The Habessa cave temple in the Monaragala district also has a cave with a recumbent image with paintings on the ceiling.

At Situlpauwa (earlier known as Chittalapabbata) near the Yala sanctuary, hundreds of caves in the jungle have been found. One of them, Korawakgala contains a drawing of red lines on thick plaster of a line of swans carrying lotus flowers in their mouths. Most of the paintings in these caves are damaged.

Another cave temple with the Sigiriya touch is Gonagolla in the Gal Oya valley. A female figure has been identified by Paranavitana as a dancer performing the Parjanya pooja in front of God Parjanya calling for rain. Dressed in a jacket with sleeves, this has been described as one of the most graceful and sensual figures among the ancient paintings.

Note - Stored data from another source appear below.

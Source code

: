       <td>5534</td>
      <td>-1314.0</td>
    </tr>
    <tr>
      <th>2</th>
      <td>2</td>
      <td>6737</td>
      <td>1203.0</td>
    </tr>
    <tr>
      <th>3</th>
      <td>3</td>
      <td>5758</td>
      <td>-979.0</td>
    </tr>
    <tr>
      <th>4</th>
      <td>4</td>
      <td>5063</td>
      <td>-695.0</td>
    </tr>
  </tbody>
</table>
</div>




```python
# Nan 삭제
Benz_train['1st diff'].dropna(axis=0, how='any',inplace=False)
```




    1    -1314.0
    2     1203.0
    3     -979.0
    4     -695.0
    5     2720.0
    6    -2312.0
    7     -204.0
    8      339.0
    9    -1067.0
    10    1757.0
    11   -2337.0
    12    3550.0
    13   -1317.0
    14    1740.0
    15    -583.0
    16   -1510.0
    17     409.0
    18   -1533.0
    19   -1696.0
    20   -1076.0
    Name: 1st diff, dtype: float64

A group of divine beings paying homage to the Buddha carrying flowers and seated on lotuses is seen in the Pulligoda cave temple in Dimbulagala.

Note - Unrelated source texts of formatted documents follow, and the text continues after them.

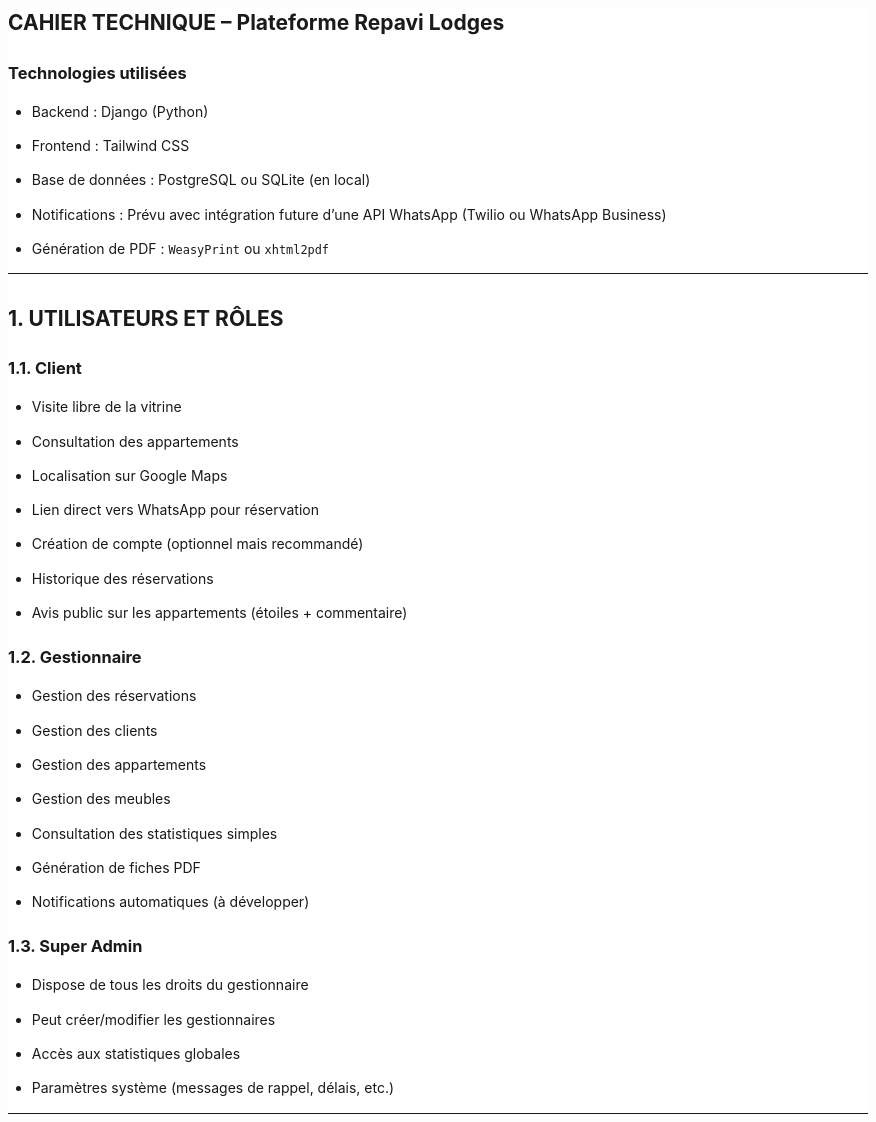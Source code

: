 ## **CAHIER TECHNIQUE – Plateforme Repavi Lodges**

### **Technologies utilisées**

* Backend : Django (Python)

* Frontend : Tailwind CSS

* Base de données : PostgreSQL ou SQLite (en local)

* Notifications : Prévu avec intégration future d’une API WhatsApp (Twilio ou WhatsApp Business)

* Génération de PDF : `WeasyPrint` ou `xhtml2pdf`

---

## **1\. UTILISATEURS ET RÔLES**

### **1.1. Client**

* Visite libre de la vitrine

* Consultation des appartements

* Localisation sur Google Maps

* Lien direct vers WhatsApp pour réservation

* Création de compte (optionnel mais recommandé)

* Historique des réservations

* Avis public sur les appartements (étoiles \+ commentaire)

### **1.2. Gestionnaire**

* Gestion des réservations

* Gestion des clients

* Gestion des appartements

* Gestion des meubles

* Consultation des statistiques simples

* Génération de fiches PDF

* Notifications automatiques (à développer)

### **1.3. Super Admin**

* Dispose de tous les droits du gestionnaire

* Peut créer/modifier les gestionnaires

* Accès aux statistiques globales

* Paramètres système (messages de rappel, délais, etc.)

---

Better known places like Sigiriya, Gal Vihara and Tiwamka image house have also been extensively discussed in the book, with the photographs presenting a number of sights hitherto not seen. Among the Tiwamka paintings, the Buddha descending to the city of Sankissa from Tusita heaven after preaching to the gods, for example, has been captured in a close-up with details of the image. Another interesting picture is the one showing a different head dress (somewhat similar to a modern day helmet) worn by a divine figure. In fact, head dresses and ornaments in these paintings are varied.

The writer draws attention to remains of paintings seen in the Gal Vihara cave with the seated Buddha. In one strip is an old man with a drooping moustache and a flowing white beard holding a flower with a long stalk in his fingers and the thumb of his right hand, while in the open palm of his left hand is a conch shell. A single string necklace and a brahmanical cord are worn round his bare body. Divine figures paying homage to the Buddha are also seen.

The author concludes that painters belonging to the classical period (up to 13th century A.D) had worked with religious devotion and creativity. They were absorbed in the creations that presented many aspects of humanitarian ideals. He believes that up to now, other artists have not been able to achieve these heights of excellence.

Readers will naturally be tempted to visit the places described in the book. What a lot more there is to see in our own country, was my reaction.